Well, a little while after that experience, my family was forced to move to South Carolina. By then I was 8. We had to move to South Carolina because of my mother's parents. Well, her father, to be specific. He was dying. Of course, he died before we had the chance to get there. And sadly, her mother died about 6 months later, 3 days before my mother's birthday, July 23rd. There's really nothing to report about South Carolina. It was boring, and nothing interesting happened. Just the same bullshit from my sister. Actually, I don't remember much of Sierra being in South Carolina. I mean, I know she was there, but I don't remember her doing anything significant, except being a bitch. Also, my mother never paid me back the money I got for my birthday back in South Carolina. Fuck.

Anyways, after South Carolina, which we lived there for about 2 years, possibly three, we moved to Tennessee. Ah, Tennessee. It was horrible there. In more ways than one. First thing off, is that my dad was unemployed for about two years. Now, within those two years, my mother had to support us. By what else other than working as a waitress! She used her tips and paychecks to pay rent, cable, electricity, and water bills. A few things happened in TN. I was harassed because of many things: my weight, my race, my personality.

There were a few good things in Tennessee. Christian, Diamond, Reeana, Grace. Those are all friends I met down there. Reeana and Grace in school, and Christian and Diamond over Twitter. There was another guy I met while I lived there, I met him online, of course; Steven. But there's no use in talking about him anymore. I've done all I could for him, and he never showed that he cared.

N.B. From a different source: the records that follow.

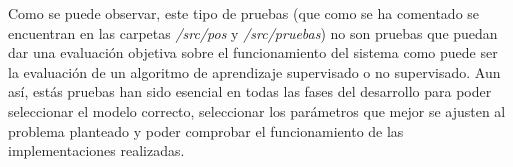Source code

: Como se puede observar, este tipo de pruebas (que como se ha comentado se encuentran en las carpetas \textit{/src/pos} y \textit{/src/pruebas}) no son pruebas que puedan dar una evaluación objetiva sobre el funcionamiento del sistema como puede ser la evaluación de un algoritmo de aprendizaje supervisado o no supervisado. Aun así, estás pruebas han sido esencial en todas las fases del desarrollo para poder seleccionar el modelo correcto, seleccionar los parámetros que mejor se ajusten al problema planteado y poder comprobar el funcionamiento de las implementaciones realizadas.

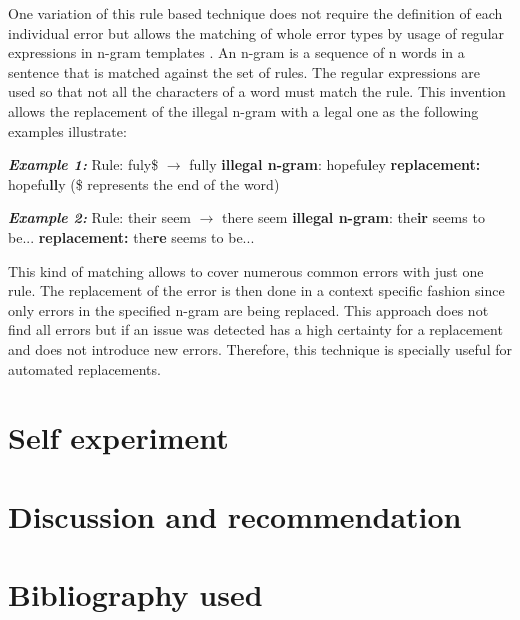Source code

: \documentclass[runningheads]{llncs}
\begin{document}
One variation of this rule based technique does not require the definition of each individual error but allows the matching of whole error types by usage of regular expressions in n-gram templates \citep{kantrowitz_method_2003}. An n-gram is a sequence of n words in a sentence that is matched against the set of rules. The regular expressions are used so that not all the characters of a word must match the rule. This invention allows the replacement of the illegal n-gram with a legal one as the following examples illustrate:

\textbf{\textit{Example 1:}}
\newline Rule: fuly\$ $\rightarrow$ fully
\newline\textbf{illegal n-gram}: hopefu\textbf{l}ey
\newline\textbf{replacement:} hopefu\textbf{ll}y
\newline(\$ represents the end of the word)

\textbf{\textit{Example 2:}}
\newline Rule: their seem $\rightarrow$ there seem
\newline\textbf{illegal n-gram}: the\textbf{ir} seems to be...
\newline\textbf{replacement:} the\textbf{re} seems to be...

This kind of matching allows to cover numerous common errors with just one rule. The replacement of the error is then done in a context specific fashion since only errors in the specified n-gram are being replaced. This approach does not find all errors but if an issue was detected has a high certainty for a replacement and does not introduce new errors. Therefore, this technique is specially useful for automated replacements.


\section{Self experiment}


\section{Discussion and recommendation}



\section{Bibliography used}

\printbibliography
\end{document}
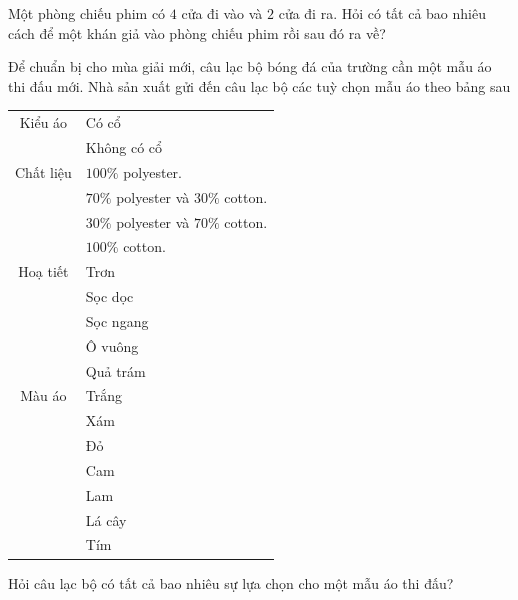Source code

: \begin{bt}%
	Một phòng chiếu phim có $4$ cửa đi vào và $2$ cửa đi ra. Hỏi có tất cả bao nhiêu cách để một khán giả vào phòng chiếu phim rồi sau đó ra về?
\end{bt}

\begin{bt}%
	Để chuẩn bị cho mùa giải mới, câu lạc bộ bóng đá của trường cần một mẫu áo thi đấu mới. Nhà sản xuất gửi đến câu lạc bộ các tuỳ chọn mẫu áo theo bảng sau
	\begin{center}
		\begin{tabular}{|c|l|}
			\hline
			Kiểu áo & Có cổ\\
			& Không có cổ\\
			\hline 
			Chất liệu & $100 \%$ polyester.\\
			&	 $70\%$ polyester và $30\%$ cotton.\\
			& $30\%$ polyester và $70\%$ cotton.\\
			& $100 \%$ cotton.\\
			\hline 
			Hoạ tiết& Trơn\\
			& Sọc dọc\\
			& Sọc ngang\\
			& Ô vuông\\
			& Quả trám
			\\
			\hline 
			Màu áo & Trắng\\
			& Xám\\
			& Đỏ\\
			& Cam\\
			& Lam\\
			& Lá cây\\
			& Tím\\
			\hline 
		\end{tabular}
	\end{center}
	Hỏi câu lạc bộ có tất cả bao nhiêu sự lựa chọn cho một mẫu áo thi đấu?
\end{bt}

Nonetheless, Christian and I dated for a little while. He helped me through some stuff. A lot of stuff, but we didn't date for long. We're still friends, by some miracle, and I hope we stay that way for a while longer. Diamond is my best friend. She and I had planned to run away together, despite her living a few states away. We had everything ready, too. But we choked at the last minute. She did, more so than I. I was ready to leave my entire family. But I couldn't leave my pets. We had a dog and cat. Nala, my cat, and Rocky II, my dog. I couldn't leave them behind. She couldn't leave her little sister. I would still like to run away. Anyways, that's really all for Tennessee. Except for the fact that my dad went to jail two times. I also forgot to mention that my dad and mother got in a fight in South Carolina, he went to jail for assault, and we left him, for whatever reason. He didn't assault her. It was self-defense. I witnessed it. But they don't put any faith in little girls.

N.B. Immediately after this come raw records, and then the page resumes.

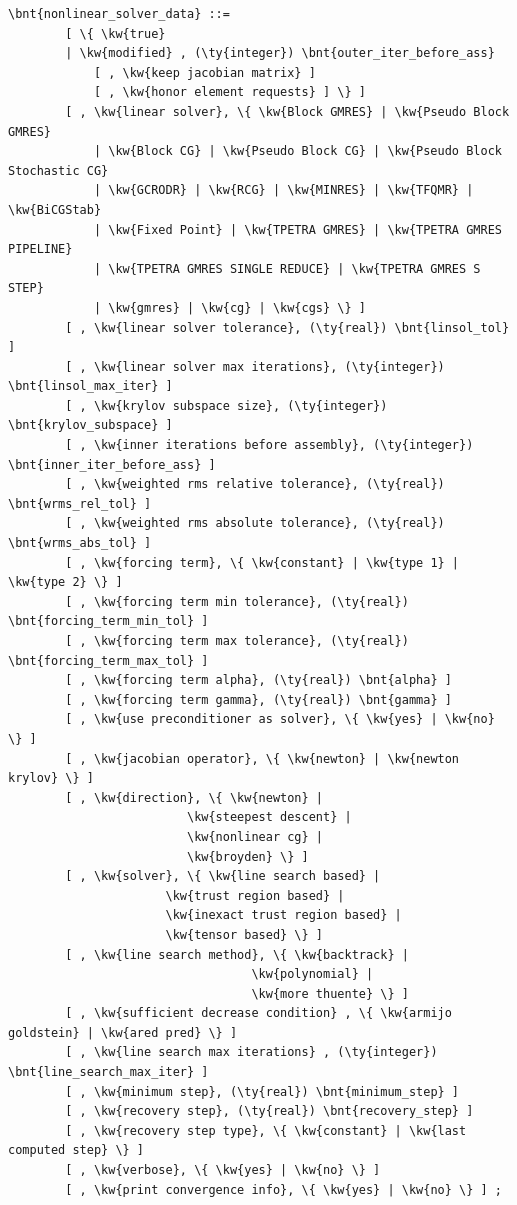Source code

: \begin{Verbatim}[commandchars=\\\{\}]
    \bnt{nonlinear_solver_data} ::=
        [ \{ \kw{true}
        | \kw{modified} , (\ty{integer}) \bnt{outer_iter_before_ass}
            [ , \kw{keep jacobian matrix} ]
            [ , \kw{honor element requests} ] \} ]
        [ , \kw{linear solver}, \{ \kw{Block GMRES} | \kw{Pseudo Block GMRES}
            | \kw{Block CG} | \kw{Pseudo Block CG} | \kw{Pseudo Block Stochastic CG}
            | \kw{GCRODR} | \kw{RCG} | \kw{MINRES} | \kw{TFQMR} | \kw{BiCGStab}
            | \kw{Fixed Point} | \kw{TPETRA GMRES} | \kw{TPETRA GMRES PIPELINE}
            | \kw{TPETRA GMRES SINGLE REDUCE} | \kw{TPETRA GMRES S STEP}
            | \kw{gmres} | \kw{cg} | \kw{cgs} \} ]
        [ , \kw{linear solver tolerance}, (\ty{real}) \bnt{linsol_tol} ]
        [ , \kw{linear solver max iterations}, (\ty{integer}) \bnt{linsol_max_iter} ]
        [ , \kw{krylov subspace size}, (\ty{integer}) \bnt{krylov_subspace} ]
        [ , \kw{inner iterations before assembly}, (\ty{integer}) \bnt{inner_iter_before_ass} ]
        [ , \kw{weighted rms relative tolerance}, (\ty{real}) \bnt{wrms_rel_tol} ]
        [ , \kw{weighted rms absolute tolerance}, (\ty{real}) \bnt{wrms_abs_tol} ]
        [ , \kw{forcing term}, \{ \kw{constant} | \kw{type 1} | \kw{type 2} \} ]
        [ , \kw{forcing term min tolerance}, (\ty{real}) \bnt{forcing_term_min_tol} ]
        [ , \kw{forcing term max tolerance}, (\ty{real}) \bnt{forcing_term_max_tol} ]
        [ , \kw{forcing term alpha}, (\ty{real}) \bnt{alpha} ]
        [ , \kw{forcing term gamma}, (\ty{real}) \bnt{gamma} ]
        [ , \kw{use preconditioner as solver}, \{ \kw{yes} | \kw{no} \} ]
        [ , \kw{jacobian operator}, \{ \kw{newton} | \kw{newton krylov} \} ]
        [ , \kw{direction}, \{ \kw{newton} |
                         \kw{steepest descent} |
                         \kw{nonlinear cg} |
                         \kw{broyden} \} ]
        [ , \kw{solver}, \{ \kw{line search based} |
                      \kw{trust region based} |
                      \kw{inexact trust region based} |
                      \kw{tensor based} \} ]
        [ , \kw{line search method}, \{ \kw{backtrack} |
                                  \kw{polynomial} |
                                  \kw{more thuente} \} ]
        [ , \kw{sufficient decrease condition} , \{ \kw{armijo goldstein} | \kw{ared pred} \} ]
        [ , \kw{line search max iterations} , (\ty{integer}) \bnt{line_search_max_iter} ]
        [ , \kw{minimum step}, (\ty{real}) \bnt{minimum_step} ]
        [ , \kw{recovery step}, (\ty{real}) \bnt{recovery_step} ]
        [ , \kw{recovery step type}, \{ \kw{constant} | \kw{last computed step} \} ]
        [ , \kw{verbose}, \{ \kw{yes} | \kw{no} \} ]
        [ , \kw{print convergence info}, \{ \kw{yes} | \kw{no} \} ] ;
\end{Verbatim}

I stayed over at Reeana's one night, and that was my dad's time to act. He broke up with my mother, got a divorce. Now, during that period, I was forced to stay with Reeana. Now, I've mentioned before what happened, but not in detail. We became attracted to each other sexually one day. We aroused one another, but it didn't go any farther than that. And it really hadn't until further down the line, but I'll get into that later. I stayed there for about 3 months. I spent my birthday with her family, and had an amazing time. I got a laptop for my birthday that year. The one I'm currently using that is dying, literally. That's been about two and a half years, probably more.

Well, about a month later, I was forced to move from her house, to Ankeny, IA, where I currently live in an apartment. Not much has happened since then. I'm currently a freshman. But, I think I should elaborate on the Reeana situation a little.

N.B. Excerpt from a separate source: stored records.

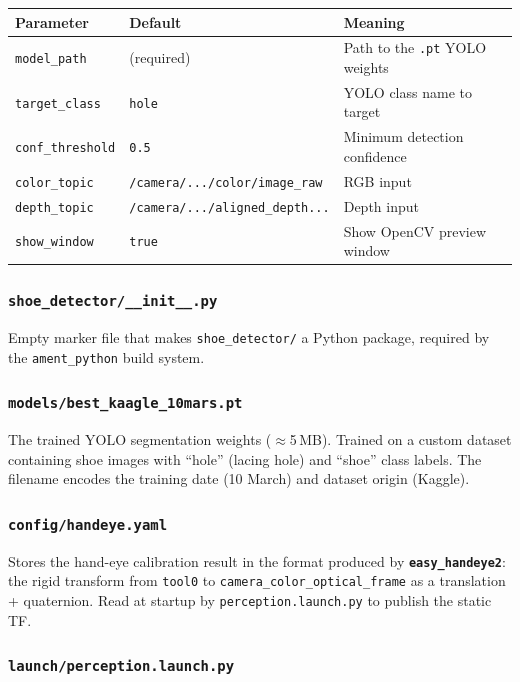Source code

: \documentclass[11pt,a4paper]{article}
\newcommand{\pkg}[1]{\texttt{\textbf{#1}}}
\newcommand{\file}[1]{\texttt{#1}}
\begin{document}
\begin{center}
\begin{tabular}{|l|l|p{6cm}|}
\hline
\textbf{Parameter} & \textbf{Default} & \textbf{Meaning} \\
\hline
\texttt{model\_path} & (required) & Path to the \texttt{.pt} YOLO weights \\
\texttt{target\_class} & \texttt{hole} & YOLO class name to target \\
\texttt{conf\_threshold} & \texttt{0.5} & Minimum detection confidence \\
\texttt{color\_topic} & \texttt{/camera/.../color/image\_raw} & RGB input \\
\texttt{depth\_topic} & \texttt{/camera/.../aligned\_depth...} & Depth input \\
\texttt{show\_window} & \texttt{true} & Show OpenCV preview window \\
\hline
\end{tabular}
\end{center}

\subsubsection{\file{shoe\_detector/\_\_init\_\_.py}}

Empty marker file that makes \texttt{shoe\_detector/} a Python package,
required by the \texttt{ament\_python} build system.

\subsubsection{\file{models/best\_kaagle\_10mars.pt}}

The trained YOLO segmentation weights ($\approx$5\,MB). Trained on a custom
dataset containing shoe images with ``hole'' (lacing hole) and ``shoe'' class
labels. The filename encodes the training date (10 March) and dataset origin
(Kaggle).

\subsubsection{\file{config/handeye.yaml}}

Stores the hand-eye calibration result in the format produced by
\pkg{easy\_handeye2}: the rigid transform from \texttt{tool0} to
\texttt{camera\_color\_optical\_frame} as a translation + quaternion.
Read at startup by \file{perception.launch.py} to publish the static TF.

\subsubsection{\file{launch/perception.launch.py}}
\end{document}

Well, after I moved back up to Iowa, I visited a few times. Both of those times, we had done sexual things. Only involving our breasts and fingers. The second time I visited her, I took her virginity. I'm not sure if she believes whether I did it or not, but I do. And it was special, for me. I loved her then, and I still do. But, after I wasn't able to visit her for her birthday last year, we grew apart. And that's when she got a new girlfriend. Now, would a person really do that? Really just get over the person that took their virginity? Or did she just not care? I don't know, and I'm not going to answer it.

But, anyways, that's my life, so far. And I regret alot of things. But they made me the person I am today, and that counts for something, right?